📖 Overview
Programming in Standard ML (SML) is a comprehensive introduction to functional programming using the Standard ML language. The text moves from basic concepts through to advanced topics in programming language design and implementation.
The book presents core SML features like type inference, pattern matching, polymorphism, and modules through concrete examples and programming exercises. Each chapter builds on previous material while introducing new concepts, with formal definitions balanced against practical applications.
The content emphasizes proper software engineering practices and type-safe programming within the functional paradigm. Much attention is given to the mathematical foundations that underpin SML's design, particularly its type system and operational semantics.
The work serves as both a practical programming guide and a window into the theoretical principles of programming language design. Its systematic treatment of functional programming concepts reflects the author's goal of bridging computer science theory with programming practice.
👀 Reviews
Readers describe this as a compact, mathematically-oriented SML reference that requires significant programming experience to follow. The book's rigorous treatment of types and formal semantics receives frequent mentions in reviews.
Liked:
- Clear explanations of ML's type system and pattern matching
- Focus on mathematical foundations
- Detailed coverage of modules and functors
- Quality exercises that build understanding
Disliked:
- Too abstract and formal for beginners
- Limited practical examples
- Not enough coverage of the standard library
- Lacks guidance on real-world ML programming
From Goodreads (4.14/5 from 37 ratings):
"Excellent theoretical foundation but you'll need supplementary material for actual programming" - M. Shaw
"Dense but precise coverage of SML semantics" - R. Kumar
Amazon (4/5 from 6 reviews):
"Better suited as a second ML book after learning basics elsewhere" - Anonymous
"Good reference but challenging for self-study" - T. Wilson
📚 Similar books
Types and Programming Languages by Benjamin Pierce.
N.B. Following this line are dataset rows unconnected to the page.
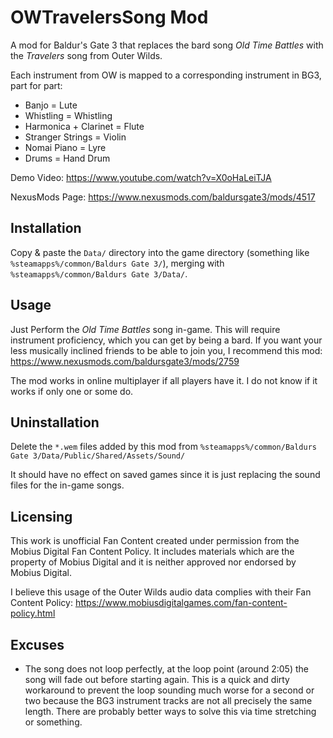 # OWTravelersSong Mod

A mod for Baldur's Gate 3 that replaces the bard song *Old Time Battles* with
the *Travelers* song from Outer Wilds.

Each instrument from OW is mapped to a corresponding instrument in BG3, part
for part:
  - Banjo = Lute
  - Whistling = Whistling
  - Harmonica + Clarinet = Flute
  - Stranger Strings = Violin
  - Nomai Piano = Lyre
  - Drums = Hand Drum

Demo Video: https://www.youtube.com/watch?v=X0oHaLeiTJA

NexusMods Page: https://www.nexusmods.com/baldursgate3/mods/4517

## Installation

Copy & paste the `Data/` directory into the game directory (something
like `%steamapps%/common/Baldurs Gate 3/`), merging with
`%steamapps%/common/Baldurs Gate 3/Data/`.

## Usage

Just Perform the *Old Time Battles* song in-game. This will require instrument
proficiency, which you can get by being a bard. If you want your less musically
inclined friends to be able to join you, I recommend this mod: https://www.nexusmods.com/baldursgate3/mods/2759

The mod works in online multiplayer if all players have it. I do not know if it
works if only one or some do.

## Uninstallation

Delete the `*.wem` files added by this mod from
`%steamapps%/common/Baldurs Gate 3/Data/Public/Shared/Assets/Sound/`

It should have no effect on saved games since it is just replacing the sound
files for the in-game songs.

## Licensing

This work is unofficial Fan Content created under permission from the Mobius
Digital Fan Content Policy. It includes materials which are the property of
Mobius Digital and it is neither approved nor endorsed by Mobius Digital.

I believe this usage of the Outer Wilds audio data complies with their Fan
Content Policy: https://www.mobiusdigitalgames.com/fan-content-policy.html

## Excuses

  - The song does not loop perfectly, at the loop point (around 2:05) the song
  will fade out before starting again. This is a quick and dirty workaround to
  prevent the loop sounding much worse for a second or two because the BG3
  instrument tracks are not all precisely the same length. There are probably
  better ways to solve this via time stretching or something.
A mathematical treatment of type systems provides deeper understanding of ML's type system and functional programming concepts.
Real World OCaml by Yaron Minsky, Anil Madhavapeddy, and Jason Hickey. OCaml shares ML's foundations and this book presents similar functional programming patterns in a production context.
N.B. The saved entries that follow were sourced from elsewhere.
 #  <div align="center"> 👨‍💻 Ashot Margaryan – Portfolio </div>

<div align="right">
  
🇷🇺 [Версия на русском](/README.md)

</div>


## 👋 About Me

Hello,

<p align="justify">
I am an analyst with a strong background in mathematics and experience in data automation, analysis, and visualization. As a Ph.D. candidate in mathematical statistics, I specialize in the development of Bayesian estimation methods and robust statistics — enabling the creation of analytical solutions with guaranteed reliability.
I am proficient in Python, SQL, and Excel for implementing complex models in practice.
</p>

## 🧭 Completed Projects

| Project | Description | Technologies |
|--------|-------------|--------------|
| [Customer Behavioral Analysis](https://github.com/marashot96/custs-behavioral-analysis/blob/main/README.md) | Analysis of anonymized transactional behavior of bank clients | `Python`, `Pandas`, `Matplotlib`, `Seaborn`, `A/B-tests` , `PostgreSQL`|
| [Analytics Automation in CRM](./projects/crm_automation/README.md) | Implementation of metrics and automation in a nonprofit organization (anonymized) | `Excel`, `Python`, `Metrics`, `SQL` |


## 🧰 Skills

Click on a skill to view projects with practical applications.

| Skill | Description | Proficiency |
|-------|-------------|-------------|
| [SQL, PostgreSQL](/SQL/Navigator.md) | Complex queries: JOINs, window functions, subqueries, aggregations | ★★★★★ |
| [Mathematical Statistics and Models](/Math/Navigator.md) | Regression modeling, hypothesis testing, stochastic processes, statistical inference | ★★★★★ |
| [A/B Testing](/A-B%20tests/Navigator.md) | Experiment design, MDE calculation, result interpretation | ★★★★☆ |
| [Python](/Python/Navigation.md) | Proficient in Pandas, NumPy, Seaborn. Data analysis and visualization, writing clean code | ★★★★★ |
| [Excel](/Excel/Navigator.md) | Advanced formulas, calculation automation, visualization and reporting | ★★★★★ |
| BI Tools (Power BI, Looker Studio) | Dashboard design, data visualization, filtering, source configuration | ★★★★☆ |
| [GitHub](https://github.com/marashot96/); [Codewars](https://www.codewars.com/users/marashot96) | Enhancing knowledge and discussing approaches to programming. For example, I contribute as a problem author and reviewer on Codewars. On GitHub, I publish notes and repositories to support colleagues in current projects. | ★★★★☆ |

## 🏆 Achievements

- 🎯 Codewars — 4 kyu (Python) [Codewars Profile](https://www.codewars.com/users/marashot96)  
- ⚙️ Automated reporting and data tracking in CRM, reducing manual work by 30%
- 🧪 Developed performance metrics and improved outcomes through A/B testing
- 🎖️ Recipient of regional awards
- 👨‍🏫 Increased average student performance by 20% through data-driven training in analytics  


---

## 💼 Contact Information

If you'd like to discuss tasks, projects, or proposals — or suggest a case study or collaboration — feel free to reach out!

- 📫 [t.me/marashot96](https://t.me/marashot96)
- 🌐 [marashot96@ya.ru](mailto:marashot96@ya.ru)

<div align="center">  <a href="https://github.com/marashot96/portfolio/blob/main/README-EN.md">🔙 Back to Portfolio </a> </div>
Introduction to Functional Programming by Philip Wadler. The book explores functional programming concepts through Haskell while maintaining the mathematical rigor found in Harper's ML text.
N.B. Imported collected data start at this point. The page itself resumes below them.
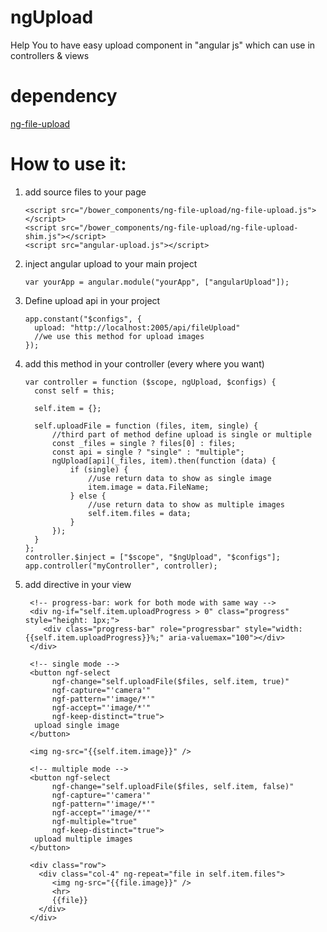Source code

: # ngUpload
Help You to have easy upload component in "angular js" which can use in controllers &amp; views

# dependency

<a target="_blank" href="https://github.com/danialfarid/ng-file-upload">ng-file-upload</a>

# How to use it:

<ol>
  <li>
    add source files to your page
    
    <script src="/bower_components/ng-file-upload/ng-file-upload.js"></script>
    <script src="/bower_components/ng-file-upload/ng-file-upload-shim.js"></script>
    <script src="angular-upload.js"></script>
  </li>
  <li>
    inject angular upload to your main project
    
    var yourApp = angular.module("yourApp", ["angularUpload"]);
  </li>
  <li>
    Define upload api in your project
  
    app.constant("$configs", {
      upload: "http://localhost:2005/api/fileUpload"
      //we use this method for upload images
    });
  </li>
  <li>
    add this method in your controller (every where you want)
    
    var controller = function ($scope, ngUpload, $configs) {
      const self = this;

      self.item = {};

      self.uploadFile = function (files, item, single) {
          //third part of method define upload is single or multiple
          const _files = single ? files[0] : files;
          const api = single ? "single" : "multiple";
          ngUpload[api](_files, item).then(function (data) {
              if (single) {
                  //use return data to show as single image
                  item.image = data.FileName;
              } else {
                  //use return data to show as multiple images
                  self.item.files = data;
              }
          });
      }
    };
    controller.$inject = ["$scope", "$ngUpload", "$configs"];
    app.controller("myController", controller);
  </li>
  <li>
    add directive in your view

     <!-- progress-bar: work for both mode with same way --> 
     <div ng-if="self.item.uploadProgress > 0" class="progress" style="height: 1px;">
        <div class="progress-bar" role="progressbar" style="width: {{self.item.uploadProgress}}%;" aria-valuemax="100"></div>
     </div>
     
     <!-- single mode --> 
     <button ngf-select
          ngf-change="self.uploadFile($files, self.item, true)"
          ngf-capture="'camera'"
          ngf-pattern="'image/*'"
          ngf-accept="'image/*'"
          ngf-keep-distinct="true">
      upload single image
     </button>
     
     <img ng-src="{{self.item.image}}" />
     
     <!-- multiple mode --> 
     <button ngf-select
          ngf-change="self.uploadFile($files, self.item, false)"
          ngf-capture="'camera'"
          ngf-pattern="'image/*'"
          ngf-accept="'image/*'"
          ngf-multiple="true"
          ngf-keep-distinct="true">
      upload multiple images
     </button>

     <div class="row">
       <div class="col-4" ng-repeat="file in self.item.files">
          <img ng-src="{{file.image}}" />
          <hr>
          {{file}}
       </div>
     </div>
  </li>
</ol>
The Little MLer by Daniel P. Friedman. This text presents ML concepts through dialogue and exercises that complement Harper's more formal approach.
Practical Foundations for Programming Languages by Robert Harper. This text expands on the theoretical foundations introduced in Programming in Standard ML with deeper examination of programming language concepts.
Real World OCaml by Yaron Minsky, Anil Madhavapeddy, and Jason Hickey. OCaml shares ML's foundations and this book presents similar functional programming patterns in a production context.
Introduction to Functional Programming by Philip Wadler. The book explores functional programming concepts through Haskell while maintaining the mathematical rigor found in Harper's ML text.
The Little MLer by Daniel P. Friedman. This text presents ML concepts through dialogue and exercises that complement Harper's more formal approach.
Practical Foundations for Programming Languages by Robert Harper. This text expands on the theoretical foundations introduced in Programming in Standard ML with deeper examination of programming language concepts.
🤔 Interesting facts
🔍 Robert Harper is one of the original developers of the Standard ML programming language alongside Robin Milner and others at the University of Edinburgh.
📚 The book was developed from course materials used at Carnegie Mellon University, where Harper has taught programming languages since 1988.
💡 Standard ML was the first programming language to use Hindley-Milner type inference, which allows automatic detection of most general types without requiring explicit type annotations.
🎓 The book emphasizes the mathematical foundations of programming, reflecting ML's origins in automated theorem proving and its close connection to formal logic.
⚡ Standard ML influenced many modern programming languages, including OCaml, F#, and Rust, particularly in their type systems and pattern matching features.